And speaking of witnesses, she thought, he’s seen all this. Seen it, breathed it. She rolled down the windows and her hair swarmed her head. All those days and nights since she’d left the farmhouse began to feel right suddenly, even righteous. Home for her could surely be here as much as back there. It was reshaping itself into a larger idea than she’d conceived before this moment. She wanted to find him. Said aloud, “I’m here.” As she drove up the final ridge along the western slope of Chimayó valley, then began her descent toward the village, Ariel sensed, spiritedly if wrongly, that she was about to realize this fresh, expectant hope.
The plaza of El Potrero was quiet, empty. El Santuario de Chimayó, humble in the morning sunlight, stood before her looking for all the world like a thing built by creatures from one of her childhood fairybooks, so phantasmagoric were its adobe towers and rounded mud walls.
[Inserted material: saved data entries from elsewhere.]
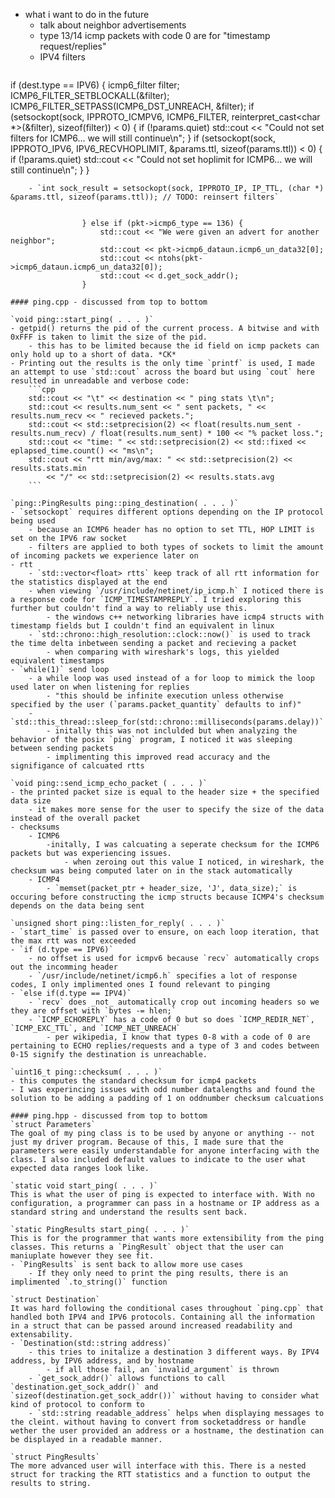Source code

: - what i want to do in the future
    - talk about neighbor advertisements
    - type 13/14 icmp packets with code 0 are for "timestamp request/replies"
    - IPV4 filters
    ```
 if (dest.type == IPV6) {
        icmp6_filter filter;
        ICMP6_FILTER_SETBLOCKALL(&filter);
        ICMP6_FILTER_SETPASS(ICMP6_DST_UNREACH, &filter);
        if (setsockopt(sock, IPPROTO_ICMPV6, ICMP6_FILTER, reinterpret_cast<char *>(&filter), sizeof(filter)) < 0) {
            if (!params.quiet) std::cout << "Could not set filters for ICMP6... we will still continue\n";
        }
        if (setsockopt(sock, IPPROTO_IPV6, IPV6_RECVHOPLIMIT, &params.ttl, sizeof(params.ttl)) < 0) {
            if (!params.quiet) std::cout << "Could not set hoplimit for ICMP6... we will still continue\n";
        }
    }

```
    - `int sock_result = setsockopt(sock, IPPROTO_IP, IP_TTL, (char *) &params.ttl, sizeof(params.ttl)); // TODO: reinsert filters`


                } else if (pkt->icmp6_type == 136) {
                    std::cout << "We were given an advert for another neighbor";
                    std::cout << pkt->icmp6_dataun.icmp6_un_data32[0];
                    std::cout << ntohs(pkt->icmp6_dataun.icmp6_un_data32[0]);
                    std::cout << d.get_sock_addr();
                }

#### ping.cpp - discussed from top to bottom

`void ping::start_ping( . . . )`
- getpid() returns the pid of the current process. A bitwise and with 0xFFF is taken to limit the size of the pid.
    - this has to be limited because the id field on icmp packets can only hold up to a short of data. *CK*
- Printing out the results is the only time `printf` is used, I made an attempt to use `std::cout` across the board but using `cout` here resulted in unreadable and verbose code: 
    ```cpp
    std::cout << "\t" << destination << " ping stats \t\n";
    std::cout << results.num_sent << " sent packets, " << results.num_recv << " recieved packets.";
    std::cout << std::setprecision(2) << float(results.num_sent - results.num_recv) / float(results.num_sent) * 100 << "% packet loss.";
    std::cout << "time: " << std::setprecision(2) << std::fixed << eplapsed_time.count() << "ms\n";
    std::cout << "rtt min/avg/max: " << std::setprecision(2) << results.stats.min
        << "/" << std::setprecision(2) << results.stats.avg 
    ```

`ping::PingResults ping::ping_destination( . . . )`
- `setsockopt` requires different options depending on the IP protocol being used
    - because an ICMP6 header has no option to set TTL, HOP LIMIT is set on the IPV6 raw socket
    - filters are applied to both types of sockets to limit the amount of incoming packets we experience later on
- rtt
    - `std::vector<float> rtts` keep track of all rtt information for the statistics displayed at the end
    - when viewing `/usr/include/netinet/ip_icmp.h` I noticed there is a response code for `ICMP_TIMESTAMPREPLY`. I tried exploring this further but couldn't find a way to reliably use this.
        - the windows c++ networking libraries have icmp4 structs with timestamp fields but I couldn't find an equivalent in linux
    - `std::chrono::high_resolution::clock::now()` is used to track the time delta inbetween sending a packet and recieving a packet
        - when comparing with wireshark's logs, this yielded equivalent timestamps
- `while(1)` send loop
    - a while loop was used instead of a for loop to mimick the loop used later on when listening for replies
        - "this should be infinite execution unless otherwise specified by the user (`params.packet_quantity` defaults to inf)"
    - `std::this_thread::sleep_for(std::chrono::milliseconds(params.delay))`
        - initally this was not inclulded but when analyzing the behavior of the posix `ping` program, I noticed it was sleeping between sending packets
        - implimenting this improved read accuracy and the signifigance of calcuated rtts

`void ping::send_icmp_echo_packet ( . . . )`
- the printed packet size is equal to the header size + the specified data size
    - it makes more sense for the user to specify the size of the data instead of the overall packet
- checksums
    - ICMP6
        -initally, I was calcuating a seperate checksum for the ICMP6 packets but was experiencing issues.
            - when zeroing out this value I noticed, in wireshark, the checksum was being computed later on in the stack automatically
    - ICMP4
        - `memset(packet_ptr + header_size, 'J', data_size);` is occuring before constructing the icmp structs because ICMP4's checksum depends on the data being sent

`unsigned short ping::listen_for_reply( . . . )`
- `start_time` is passed over to ensure, on each loop iteration, that the max rtt was not exceeded
- `if (d.type == IPV6)`
    - no offset is used for icmpv6 because `recv` automatically crops out the incomming header
    - `/usr/include/netinet/icmp6.h` specifies a lot of response codes, I only implimented ones I found relevant to pinging
- `else if(d.type == IPV4)`
    - `recv` does _not_ automatically crop out incoming headers so we they are offset with `bytes -= hlen;`
    - `ICMP_ECHOREPLY` has a code of 0 but so does `ICMP_REDIR_NET`, `ICMP_EXC_TTL`, and `ICMP_NET_UNREACH`
        - per wikipedia, I know that types 0-8 with a code of 0 are pertaining to ECHO replies/requests and a type of 3 and codes between 0-15 signify the destination is unreachable.

`uint16_t ping::checksum( . . . )`
- this computes the standard checksum for icmp4 packets
- I was experincing issues with odd number datalengths and found the solution to be adding a padding of 1 on oddnumber checksum calcuations

#### ping.hpp - discussed from top to bottom
`struct Parameters`
The goal of my ping class is to be used by anyone or anything -- not just my driver program. Because of this, I made sure that the parameters were easily understandable for anyone interfacing with the class. I also included default values to indicate to the user what expected data ranges look like.

`static void start_ping( . . . )`
This is what the user of ping is expected to interface with. With no configuration, a programmer can pass in a hostname or IP address as a standard string and understand the results sent back. 

`static PingResults start_ping( . . . )`
This is for the programmer that wants more extensibility from the ping classes. This returns a `PingResult` object that the user can maniuplate however they see fit.
- `PingResults` is sent back to allow more use cases
    - If they only need to print the ping results, there is an implimented `.to_string()` function

`struct Destination`
It was hard following the conditional cases throughout `ping.cpp` that handled both IPV4 and IPV6 protocols. Containing all the information in a struct that can be passed around increased readability and extensability.
- `Destination(std::string address)`
    - this tries to initalize a destination 3 different ways. By IPV4 address, by IPV6 address, and by hostname
        - if all those fail, an `invalid_argument` is thrown
    - `get_sock_addr()` allows functions to call `destination.get_sock_addr()` and `sizeof(destination.get_sock_addr())` without having to consider what kind of protocol to conform to
    - `std::string readable_address` helps when displaying messages to the cleint. without having to convert from socketaddress or handle wether the user provided an address or a hostname, the destination can be displayed in a readable manner.

`struct PingResults`
The more advanced user will interface with this. There is a nested struct for tracking the RTT statistics and a function to output the results to string.

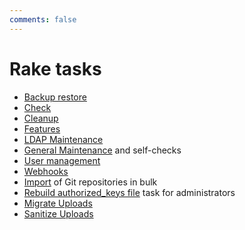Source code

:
 ```yaml
---
comments: false
---
```


# Rake tasks

- [Backup restore](backup_restore.md)
- [Check](check.md)
- [Cleanup](cleanup.md)
- [Features](features.md)
- [LDAP Maintenance](../administration/raketasks/ldap.md)
- [General Maintenance](../administration/raketasks/maintenance.md) and self-checks
- [User management](user_management.md)
- [Webhooks](web_hooks.md)
- [Import](import.md) of Git repositories in bulk
- [Rebuild authorized_keys file](../administration/raketasks/maintenance.md#rebuild-authorized_keys-file) task for administrators
- [Migrate Uploads](../administration/raketasks/uploads/migrate.md)
- [Sanitize Uploads](../administration/raketasks/uploads/sanitize.md)
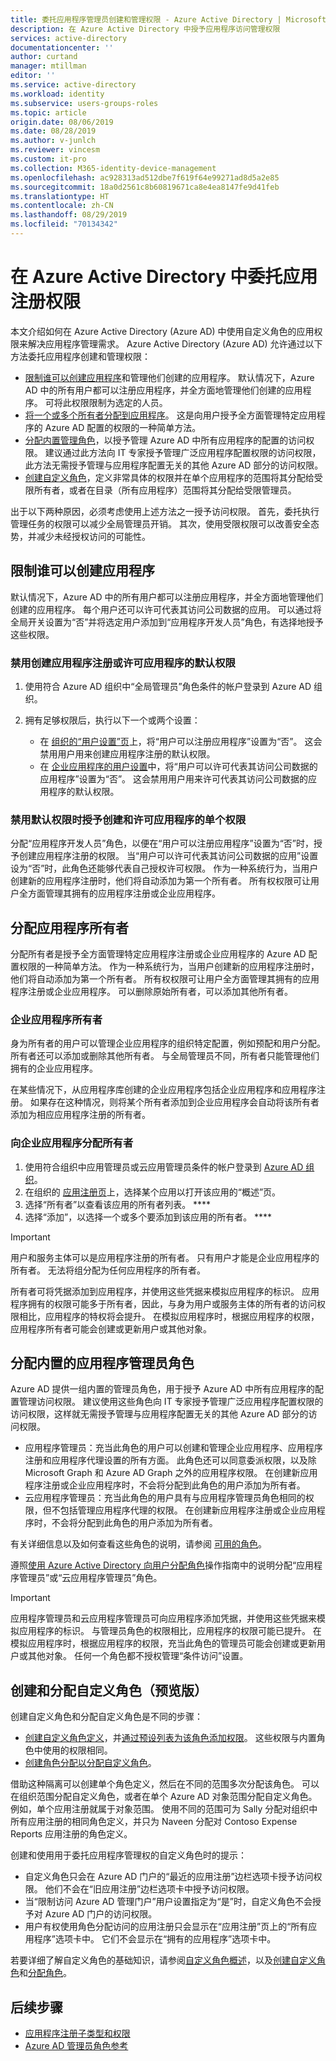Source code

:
 ```yaml
---
title: 委托应用程序管理员创建和管理权限 - Azure Active Directory | Microsoft Docs
description: 在 Azure Active Directory 中授予应用程序访问管理权限
services: active-directory
documentationcenter: ''
author: curtand
manager: mtillman
editor: ''
ms.service: active-directory
ms.workload: identity
ms.subservice: users-groups-roles
ms.topic: article
origin.date: 08/06/2019
ms.date: 08/28/2019
ms.author: v-junlch
ms.reviewer: vincesm
ms.custom: it-pro
ms.collection: M365-identity-device-management
ms.openlocfilehash: ac928313ad512dbe7f619f64e99271ad8d5a2e85
ms.sourcegitcommit: 18a0d2561c8b60819671ca8e4ea8147fe9d41feb
ms.translationtype: HT
ms.contentlocale: zh-CN
ms.lasthandoff: 08/29/2019
ms.locfileid: "70134342"
---
```

# <a name="delegate-app-registration-permissions-in-azure-active-directory"></a>在 Azure Active Directory 中委托应用注册权限

本文介绍如何在 Azure Active Directory (Azure AD) 中使用自定义角色的应用权限来解决应用程序管理需求。 Azure Active Directory (Azure AD) 允许通过以下方法委托应用程序创建和管理权限：

- [限制谁可以创建应用程序](#restrict-who-can-create-applications)和管理他们创建的应用程序。 默认情况下，Azure AD 中的所有用户都可以注册应用程序，并全方面地管理他们创建的应用程序。 可将此权限限制为选定的人员。
- [将一个或多个所有者分配到应用程序](#assign-application-owners)。 这是向用户授予全方面管理特定应用程序的 Azure AD 配置的权限的一种简单方法。
- [分配内置管理角色](#assign-built-in-application-admin-roles)，以授予管理 Azure AD 中所有应用程序的配置的访问权限。 建议通过此方法向 IT 专家授予管理广泛应用程序配置权限的访问权限，此方法无需授予管理与应用程序配置无关的其他 Azure AD 部分的访问权限。
- [创建自定义角色](#create-and-assign-a-custom-role-preview)，定义非常具体的权限并在单个应用程序的范围将其分配给受限所有者，或者在目录（所有应用程序）范围将其分配给受限管理员。

出于以下两种原因，必须考虑使用上述方法之一授予访问权限。 首先，委托执行管理任务的权限可以减少全局管理员开销。 其次，使用受限权限可以改善安全态势，并减少未经授权访问的可能性。

## <a name="restrict-who-can-create-applications"></a>限制谁可以创建应用程序

默认情况下，Azure AD 中的所有用户都可以注册应用程序，并全方面地管理他们创建的应用程序。 每个用户还可以许可代表其访问公司数据的应用。 可以通过将全局开关设置为“否”并将选定用户添加到“应用程序开发人员”角色，有选择地授予这些权限。

### <a name="to-disable-the-default-ability-to-create-application-registrations-or-consent-to-applications"></a>禁用创建应用程序注册或许可应用程序的默认权限

1. 使用符合 Azure AD 组织中“全局管理员”角色条件的帐户登录到 Azure AD 组织。
1. 拥有足够权限后，执行以下一个或两个设置：

    - 在 [组织的“用户设置”页](https://portal.azure.cn/#blade/Microsoft_AAD_IAM/ActiveDirectoryMenuBlade/UserSettings)上，将“用户可以注册应用程序”设置为“否”。  这会禁用用户用来创建应用程序注册的默认权限。
    - 在 [企业应用程序的用户设置](https://portal.azure.cn/#blade/Microsoft_AAD_IAM/StartboardApplicationsMenuBlade/UserSettings/menuId/)中，将“用户可以许可代表其访问公司数据的应用程序”设置为“否”。  这会禁用用户用来许可代表其访问公司数据的应用程序的默认权限。

### <a name="grant-individual-permissions-to-create-and-consent-to-applications-when-the-default-ability-is-disabled"></a>禁用默认权限时授予创建和许可应用程序的单个权限

分配“应用程序开发人员”角色，以便在“用户可以注册应用程序”设置为“否”时，授予创建应用程序注册的权限。  当“用户可以许可代表其访问公司数据的应用”设置设为“否”时，此角色还能够代表自己授权许可权限。  作为一种系统行为，当用户创建新的应用程序注册时，他们将自动添加为第一个所有者。 所有权权限可让用户全方面管理其拥有的应用程序注册或企业应用程序。

## <a name="assign-application-owners"></a>分配应用程序所有者

分配所有者是授予全方面管理特定应用程序注册或企业应用程序的 Azure AD 配置权限的一种简单方法。 作为一种系统行为，当用户创建新的应用程序注册时，他们将自动添加为第一个所有者。 所有权权限可让用户全方面管理其拥有的应用程序注册或企业应用程序。 可以删除原始所有者，可以添加其他所有者。

### <a name="enterprise-application-owners"></a>企业应用程序所有者

身为所有者的用户可以管理企业应用程序的组织特定配置，例如预配和用户分配。 所有者还可以添加或删除其他所有者。 与全局管理员不同，所有者只能管理他们拥有的企业应用程序。

在某些情况下，从应用程序库创建的企业应用程序包括企业应用程序和应用程序注册。 如果存在这种情况，则将某个所有者添加到企业应用程序会自动将该所有者添加为相应应用程序注册的所有者。

### <a name="to-assign-an-owner-to-an-enterprise-application"></a>向企业应用程序分配所有者

1. 使用符合组织中应用管理员或云应用管理员条件的帐户登录到 [Azure AD 组织](https://portal.azure.cn/#blade/Microsoft_AAD_IAM/ActiveDirectoryMenuBlade/Overview)。
1. 在组织的 [应用注册页](https://portal.azure.cn/#blade/Microsoft_AAD_IAM/StartboardApplicationsMenuBlade/AllApps/menuId/)上，选择某个应用以打开该应用的“概述”页。 
1. 选择“所有者”以查看该应用的所有者列表。 ****  
1. 选择“添加”，以选择一个或多个要添加到该应用的所有者。 ****  

> [!IMPORTANT]
> 用户和服务主体可以是应用程序注册的所有者。 只有用户才能是企业应用程序的所有者。 无法将组分配为任何应用程序的所有者。
>
> 所有者可将凭据添加到应用程序，并使用这些凭据来模拟应用程序的标识。 应用程序拥有的权限可能多于所有者，因此，与身为用户或服务主体的所有者的访问权限相比，应用程序的特权将会提升。 在模拟应用程序时，根据应用程序的权限，应用程序所有者可能会创建或更新用户或其他对象。

## <a name="assign-built-in-application-admin-roles"></a>分配内置的应用程序管理员角色

Azure AD 提供一组内置的管理员角色，用于授予 Azure AD 中所有应用程序的配置管理访问权限。 建议使用这些角色向 IT 专家授予管理广泛应用程序配置权限的访问权限，这样就无需授予管理与应用程序配置无关的其他 Azure AD 部分的访问权限。

- 应用程序管理员：充当此角色的用户可以创建和管理企业应用程序、应用程序注册和应用程序代理设置的所有方面。 此角色还可以同意委派权限，以及除 Microsoft Graph 和 Azure AD Graph 之外的应用程序权限。 在创建新应用程序注册或企业应用程序时，不会将分配到此角色的用户添加为所有者。
- 云应用程序管理员：充当此角色的用户具有与应用程序管理员角色相同的权限，但不包括管理应用程序代理的权限。 在创建新应用程序注册或企业应用程序时，不会将分配到此角色的用户添加为所有者。

有关详细信息以及如何查看这些角色的说明，请参阅 [可用的角色](directory-assign-admin-roles.md#available-roles)。

遵照[使用 Azure Active Directory 向用户分配角色](../fundamentals/active-directory-users-assign-role-azure-portal.md)操作指南中的说明分配“应用程序管理员”或“云应用程序管理员”角色。

> [!IMPORTANT]
> 应用程序管理员和云应用程序管理员可向应用程序添加凭据，并使用这些凭据来模拟应用程序的标识。 与管理员角色的权限相比，应用程序的权限可能已提升。 在模拟应用程序时，根据应用程序的权限，充当此角色的管理员可能会创建或更新用户或其他对象。
> 任何一个角色都不授权管理“条件访问”设置。

## <a name="create-and-assign-a-custom-role-preview"></a>创建和分配自定义角色（预览版）

创建自定义角色和分配自定义角色是不同的步骤：

- [创建自定义角色定义](roles-create-custom.md)，并[通过预设列表为该角色添加权限](roles-custom-available-permissions.md)。  这些权限与内置角色中使用的权限相同。
- [创建角色分配以分配自定义角色](roles-assign-powershell.md)。 

借助这种隔离可以创建单个角色定义，然后在不同的范围多次分配该角色。  可以在组织范围分配自定义角色，或者在单个 Azure AD 对象范围分配自定义角色。 例如，单个应用注册就属于对象范围。 使用不同的范围可为 Sally 分配对组织中所有应用注册的相同角色定义，并只为 Naveen 分配对 Contoso Expense Reports 应用注册的角色定义。

创建和使用用于委托应用程序管理权的自定义角色时的提示：
- 自定义角色只会在 Azure AD 门户的“最近的应用注册”边栏选项卡授予访问权限。 他们不会在“旧应用注册”边栏选项卡中授予访问权限。
- 当“限制访问 Azure AD 管理门户”用户设置指定为“是”时，自定义角色不会授予对 Azure AD 门户的访问权限。
- 用户有权使用角色分配访问的应用注册只会显示在“应用注册”页上的“所有应用程序”选项卡中。 它们不会显示在“拥有的应用程序”选项卡中。

若要详细了解自定义角色的基础知识，请参阅[自定义角色概述](roles-custom-overview.md)，以及[创建自定义角色](roles-create-custom.md)和[分配角色](roles-assign-powershell.md)。

## <a name="next-steps"></a>后续步骤

- [应用程序注册子类型和权限](roles-custom-available-permissions.md)
- [Azure AD 管理员角色参考](directory-assign-admin-roles.md)

<!-- Update_Description: wording update -->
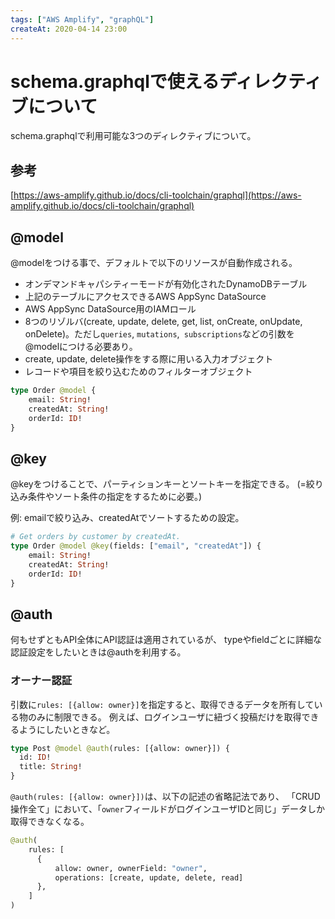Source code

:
 ```yaml
---
tags: ["AWS Amplify", "graphQL"]
createAt: 2020-04-14 23:00
---
```


# schema.graphqlで使えるディレクティブについて

schema.graphqlで利用可能な3つのディレクティブについて。
## 参考
[https://aws-amplify.github.io/docs/cli-toolchain/graphql](https://aws-amplify.github.io/docs/cli-toolchain/graphql)

## @model
@modelをつける事で、デフォルトで以下のリソースが自動作成される。

- オンデマンドキャパシティーモードが有効化されたDynamoDBテーブル
- 上記のテーブルにアクセスできるAWS AppSync DataSource
- AWS AppSync DataSource用のIAMロール
- 8つのリゾルバ(create, update, delete, get, list, onCreate, onUpdate, onDelete)。ただし`queries`, `mutations`,` subscriptions`などの引数を@modelにつける必要あり。
- create, update, delete操作をする際に用いる入力オブジェクト
- レコードや項目を絞り込むためのフィルターオブジェクト

```graphql
type Order @model {
    email: String!
    createdAt: String!
    orderId: ID!
}
```

## @key
@keyをつけることで、パーティションキーとソートキーを指定できる。
(=絞り込み条件やソート条件の指定をするために必要。)

例: emailで絞り込み、createdAtでソートするための設定。
```graphql
# Get orders by customer by createdAt.
type Order @model @key(fields: ["email", "createdAt"]) {
    email: String!
    createdAt: String!
    orderId: ID!
}
```

## @auth
何もせずともAPI全体にAPI認証は適用されているが、
typeやfieldごとに詳細な認証設定をしたいときは@authを利用する。

### オーナー認証
引数に`rules: [{allow: owner}]`を指定すると、取得できるデータを所有している物のみに制限できる。
例えば、ログインユーザに紐づく投稿だけを取得できるようにしたいときなど。

``` graphql
type Post @model @auth(rules: [{allow: owner}]) {
  id: ID!
  title: String!
}
```
`@auth(rules: [{allow: owner}])`は、以下の記述の省略記法であり、
「CRUD操作全て」において、「`owner`フィールドがログインユーザIDと同じ」データしか取得できなくなる。
``` graphql
@auth(
    rules: [
      {
	      allow: owner, ownerField: "owner", 
	      operations: [create, update, delete, read]
      },
    ]
)
```

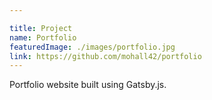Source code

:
 ```yaml
---

title: Project
name: Portfolio
featuredImage: ./images/portfolio.jpg
link: https://github.com/mohall42/portfolio
---
```


Portfolio website built using Gatsby.js.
She’d not guessed wrong. This was precisely where she should be right now.
The sudden calm, the peacefulness of the place, brought the gravity of what she faced into focus. Thus assured, Ariel climbed out of her dusty car, with ledger and photograph like bell and candle in hand, and entered the santuario, passing under its modest zaguán and through the walled cemetery courtyard that fronted it. The darkness within the church was cool, dank, and smelled of many thousands of scented candles. Without quite knowing what she was doing, or what it might mean, Ariel tucked a dollar in the painted wooden box just inside the nave, took a votive candle and lit it using the matchbook that was also set there on the little table. Alone, she walked up the central aisle margined by wooden pews as if drawn, like an acolyte, toward the reredos with its painted images of Christ, Mary, the saints. She marveled at the radiant, untutored architecture in gilts and greens, reds and blacks, behind the altar rail. Pigeons cooed, echoing in the rafters, a familiar sound made mysterious by this holy room so far from the city that accompanied their song back east. Halfway down the aisle, she glanced up over her left shoulder and caught sight of where they lived, in a crawl space that gave onto a mullioned window whose glass was broken.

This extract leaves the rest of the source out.